How Dividends Change the Game for This Dow Stock

The wealth-building power of compound interest will never cease to amaze me.

It's a story of patience and attention to detail, where small differences in short time scales add up to massive divergence over decades. And in the end, the biggest winners don't always deliver the fattest share price returns.

Let's take a look at telecom giant AT&T (NYSE: T  ) as an example. Ma Bell rarely offers the incredible double-digit dividend yields you often see from smaller communications stocks, but there's something to be said for consistency:

T Dividend data by YCharts.

At times, the yield has dipped below 2% -- hardly the stuff income-investing dreams are made of.

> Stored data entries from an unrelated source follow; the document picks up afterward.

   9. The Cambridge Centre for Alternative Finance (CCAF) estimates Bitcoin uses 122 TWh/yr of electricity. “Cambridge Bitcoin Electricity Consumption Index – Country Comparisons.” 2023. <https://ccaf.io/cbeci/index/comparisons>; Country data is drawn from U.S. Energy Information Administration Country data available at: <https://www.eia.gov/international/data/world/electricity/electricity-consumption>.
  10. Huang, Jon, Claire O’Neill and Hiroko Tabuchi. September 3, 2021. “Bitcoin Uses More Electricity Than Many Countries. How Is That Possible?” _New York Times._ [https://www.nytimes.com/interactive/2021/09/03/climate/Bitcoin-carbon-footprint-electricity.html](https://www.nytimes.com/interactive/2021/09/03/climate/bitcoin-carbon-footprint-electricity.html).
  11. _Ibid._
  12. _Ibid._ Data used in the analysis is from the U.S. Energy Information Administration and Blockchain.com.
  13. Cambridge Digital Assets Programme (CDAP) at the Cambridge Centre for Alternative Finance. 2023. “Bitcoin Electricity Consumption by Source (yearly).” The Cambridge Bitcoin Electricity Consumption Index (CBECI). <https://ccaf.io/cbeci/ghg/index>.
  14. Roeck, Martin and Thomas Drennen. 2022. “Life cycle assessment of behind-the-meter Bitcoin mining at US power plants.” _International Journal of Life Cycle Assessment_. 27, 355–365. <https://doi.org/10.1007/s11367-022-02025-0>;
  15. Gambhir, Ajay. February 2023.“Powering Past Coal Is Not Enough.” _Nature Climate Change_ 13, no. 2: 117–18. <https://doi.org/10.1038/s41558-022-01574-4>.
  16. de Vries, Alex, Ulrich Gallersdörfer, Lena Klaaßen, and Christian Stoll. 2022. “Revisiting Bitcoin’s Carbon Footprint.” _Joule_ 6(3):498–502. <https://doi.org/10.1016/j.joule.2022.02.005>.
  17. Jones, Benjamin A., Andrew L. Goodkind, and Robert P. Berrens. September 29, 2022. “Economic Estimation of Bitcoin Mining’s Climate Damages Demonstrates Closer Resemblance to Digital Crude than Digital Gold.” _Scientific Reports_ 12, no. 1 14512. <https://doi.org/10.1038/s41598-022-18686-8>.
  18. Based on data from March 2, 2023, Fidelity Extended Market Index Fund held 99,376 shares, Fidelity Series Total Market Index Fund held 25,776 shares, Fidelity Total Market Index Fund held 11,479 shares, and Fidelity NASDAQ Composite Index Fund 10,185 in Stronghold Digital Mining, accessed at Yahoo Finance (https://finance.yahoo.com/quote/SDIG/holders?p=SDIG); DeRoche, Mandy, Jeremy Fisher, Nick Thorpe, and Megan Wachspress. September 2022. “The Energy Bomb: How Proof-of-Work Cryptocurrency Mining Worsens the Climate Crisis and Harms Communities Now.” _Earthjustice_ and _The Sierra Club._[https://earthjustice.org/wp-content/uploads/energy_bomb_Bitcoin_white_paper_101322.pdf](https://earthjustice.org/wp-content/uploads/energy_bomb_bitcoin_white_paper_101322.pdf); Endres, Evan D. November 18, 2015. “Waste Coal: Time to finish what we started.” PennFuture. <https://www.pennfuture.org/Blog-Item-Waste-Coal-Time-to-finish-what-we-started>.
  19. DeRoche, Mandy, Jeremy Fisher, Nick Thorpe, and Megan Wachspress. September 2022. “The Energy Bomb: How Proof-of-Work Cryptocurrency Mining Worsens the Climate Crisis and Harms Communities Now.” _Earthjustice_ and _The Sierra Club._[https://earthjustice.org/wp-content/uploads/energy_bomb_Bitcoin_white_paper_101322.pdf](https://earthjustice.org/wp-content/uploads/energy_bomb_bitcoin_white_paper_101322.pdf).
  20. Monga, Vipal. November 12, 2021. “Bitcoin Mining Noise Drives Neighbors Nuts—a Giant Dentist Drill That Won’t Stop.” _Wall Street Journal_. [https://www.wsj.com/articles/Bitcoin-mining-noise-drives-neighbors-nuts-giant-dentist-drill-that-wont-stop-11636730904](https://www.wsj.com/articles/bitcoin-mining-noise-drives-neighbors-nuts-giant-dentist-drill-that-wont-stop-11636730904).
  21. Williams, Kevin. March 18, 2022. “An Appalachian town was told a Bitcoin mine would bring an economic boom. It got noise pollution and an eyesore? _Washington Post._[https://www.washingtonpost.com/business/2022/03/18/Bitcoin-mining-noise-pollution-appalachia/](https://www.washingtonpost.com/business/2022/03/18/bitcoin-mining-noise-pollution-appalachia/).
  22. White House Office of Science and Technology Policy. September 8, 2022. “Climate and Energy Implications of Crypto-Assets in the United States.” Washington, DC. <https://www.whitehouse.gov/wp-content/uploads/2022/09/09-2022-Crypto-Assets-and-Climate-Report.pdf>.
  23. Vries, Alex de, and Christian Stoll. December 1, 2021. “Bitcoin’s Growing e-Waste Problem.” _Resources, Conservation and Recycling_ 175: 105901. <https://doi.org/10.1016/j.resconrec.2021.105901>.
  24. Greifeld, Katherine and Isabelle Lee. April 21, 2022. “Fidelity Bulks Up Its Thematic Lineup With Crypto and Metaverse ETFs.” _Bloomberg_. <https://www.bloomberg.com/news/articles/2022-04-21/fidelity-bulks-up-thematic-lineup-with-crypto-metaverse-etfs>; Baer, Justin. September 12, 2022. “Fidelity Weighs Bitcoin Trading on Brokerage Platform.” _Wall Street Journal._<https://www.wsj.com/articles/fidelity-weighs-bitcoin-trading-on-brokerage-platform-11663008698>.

But the actual payouts show a steady rise over two decades, and that changes everything for AT&T's shareholders:

T Total Return Price Chart

T Total Return Price data by YCharts.

This is what unruffled consistency can do for you. AT&T has been a component of the Dow Jones Industrial Average (INDEX: ^DJI  ) since 1939, and it has paid uninterrupted dividends since 1893. Recessions and world wars can't stop this money train. That's the kind of stubborn consistency you'd expect from a decades-long Dow member.

That's what AT&T is all about. Sure, you could buy MetroPCS (NYSE: PCS  ) or Leap Wireless (Nasdaq: LEAP  ) and hope for a buyout or some other catalyst to drive the share price. Or you might have picked up some Telefonica (NYSE: TEF  ) when the Spanish telecom's yield hovered in the double digits. But price gains are anything but guaranteed, and this is what happened to Telefonica's yield when the company needed to save some cash:

TEF Dividend Yield data by YCharts.

I'd take AT&T's smooth and solid payouts over those scary options anytime. If you're interested in high-quality dividends on your quest for high-yielding stocks, The Motley Fool has compiled a special free report outlining the nine most dependable dividend-paying stocks -- including Ma Bell. It's called "Secure Your Future With 9 Rock-Solid Dividend Stocks." You can access your complimentary copy today at no cost. Just click here to discover the winners we've picked.

Fool contributor Anders Bylund has no positions in the stocks mentioned above. The Motley Fool has no positions in the stocks mentioned above. Try any of our Foolish newsletter services free for 30 days. We Fools may not all hold the same opinions, but we all believe that considering a diverse range of insights makes us better investors. The Motley Fool has a disclosure policy.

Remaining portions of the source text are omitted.